Dynamics in a Lopsided Spiral Galaxy: Negative Disk Response to Perturbation Halo Potential

Abstract

We study the self-consistent response of an axisymmetric galactic disk perturbed by a constant lopsided (m = 1) halo potential and show that the disk self-gravity plays a crucial role in the determination of the net lopsided distribution in the disk. First, the self-gravitational potential corresponding to the nonaxisymmetric density response of the disk to the lopsided potential is calculated, by inversion of the Poisson equation for a thin disk, and this is shown to be negative, that is, it opposes the lopsided halo potential. Next, the net stellar disk response is obtained self-consistently so as to take account of the effect of both the imposed lopsided potential and also the disk response potential.

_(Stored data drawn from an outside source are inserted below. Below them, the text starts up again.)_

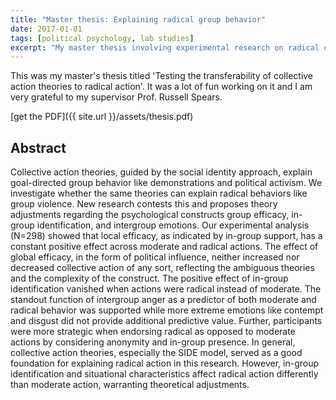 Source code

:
 ```yaml
---
title: "Master thesis: Explaining radical group behavior"
date: 2017-01-01
tags: [political psychology, lab studies]
excerpt: "My master thesis involving experimental research on radical collective behavior of political groups"
---
```


This was my master's thesis titled 'Testing the transferability of collective action theories to radical action'. 
It was a lot of fun working on it and I am very grateful to my supervisor Prof. Russell Spears.

[get the PDF]({{ site.url }}/assets/thesis.pdf)

## Abstract
Collective action theories, guided by the social identity approach, explain goal-directed group behavior like demonstrations and political activism. We investigate whether the same theories can explain radical behaviors like group violence. New research contests this and proposes theory adjustments regarding the psychological constructs group efficacy, in-group identification, and intergroup emotions. Our experimental analysis (N=298) showed that local efficacy, as indicated by in-group support, has a constant positive effect across moderate and radical actions. The effect of global efficacy, in the form of political influence, neither increased nor decreased collective action of any sort, reflecting the ambiguous theories and the complexity of the construct. The positive effect of in-group identification vanished when actions were radical instead of moderate. The standout function of intergroup anger as a predictor of both moderate and radical behavior was supported while more extreme emotions like contempt and disgust did not provide additional predictive value. Further, participants were more strategic when endorsing radical as opposed to moderate actions by considering anonymity and in-group presence. In general, collective action theories, especially the SIDE model, served as a good foundation for explaining radical action in this research. However, in-group identification and situational characteristics affect radical action differently than moderate action, warranting theoretical adjustments.

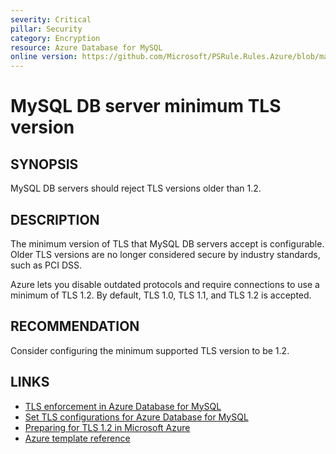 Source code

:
 ```yaml
---
severity: Critical
pillar: Security
category: Encryption
resource: Azure Database for MySQL
online version: https://github.com/Microsoft/PSRule.Rules.Azure/blob/main/docs/rules/en/Azure.MySQL.MinTLS.md
---
```


# MySQL DB server minimum TLS version

## SYNOPSIS

MySQL DB servers should reject TLS versions older than 1.2.

## DESCRIPTION

The minimum version of TLS that MySQL DB servers accept is configurable.
Older TLS versions are no longer considered secure by industry standards, such as PCI DSS.

Azure lets you disable outdated protocols and require connections to use a minimum of TLS 1.2.
By default, TLS 1.0, TLS 1.1, and TLS 1.2 is accepted.

## RECOMMENDATION

Consider configuring the minimum supported TLS version to be 1.2.

## LINKS

- [TLS enforcement in Azure Database for MySQL](https://docs.microsoft.com/en-us/azure/mysql/concepts-ssl-connection-security#tls-enforcement-in-azure-database-for-mysql)
- [Set TLS configurations for Azure Database for MySQL](https://docs.microsoft.com/en-us/azure/mysql/howto-tls-configurations#set-tls-configurations-for-azure-database-for-mysql)
- [Preparing for TLS 1.2 in Microsoft Azure](https://azure.microsoft.com/en-us/updates/azuretls12/)
- [Azure template reference](https://docs.microsoft.com/en-us/azure/templates/microsoft.dbformysql/servers#ServerPropertiesForCreate)

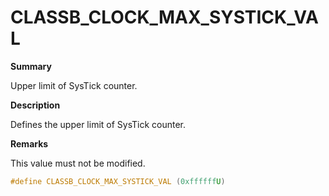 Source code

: # CLASSB_CLOCK_MAX_SYSTICK_VAL

**Summary**

Upper limit of SysTick counter.

**Description**

Defines the upper limit of SysTick counter.

**Remarks**

This value must not be modified.

```c
#define CLASSB_CLOCK_MAX_SYSTICK_VAL (0xffffffU)
```

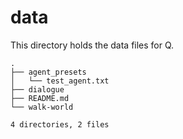 # data
This directory holds the data files for Q.

```
.
├── agent_presets
│   └── test_agent.txt
├── dialogue
├── README.md
└── walk-world

4 directories, 2 files
```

The magnitude of the net lopsided potential in the galactic disk plane is shown to be always smaller than that of the perturbation lopsided potential. The perturbation potential is reduced by a factor that is independent of the strength of the perturbation potential. This factor has a minimum value of ~0.5-0.7, which is insensitive to the morphological type and size of the galaxy. The net lopsided distribution in the disk is shown to be important only beyond a radius of 1.4 disk scale lengths, and its magnitude increases with radius, indicating the increasing dynamical importance of the halo over the disk at larger radii. This is a robust dynamical result and is independent of the logarithmic slope of the rotation curve. This result is in exact agreement with the observations of stellar disks by Rix & Zaritsky (1995). It also provides a natural explanation as to why lopsidedness in the atomic hydrogen gas is observed mainly in the outer disk.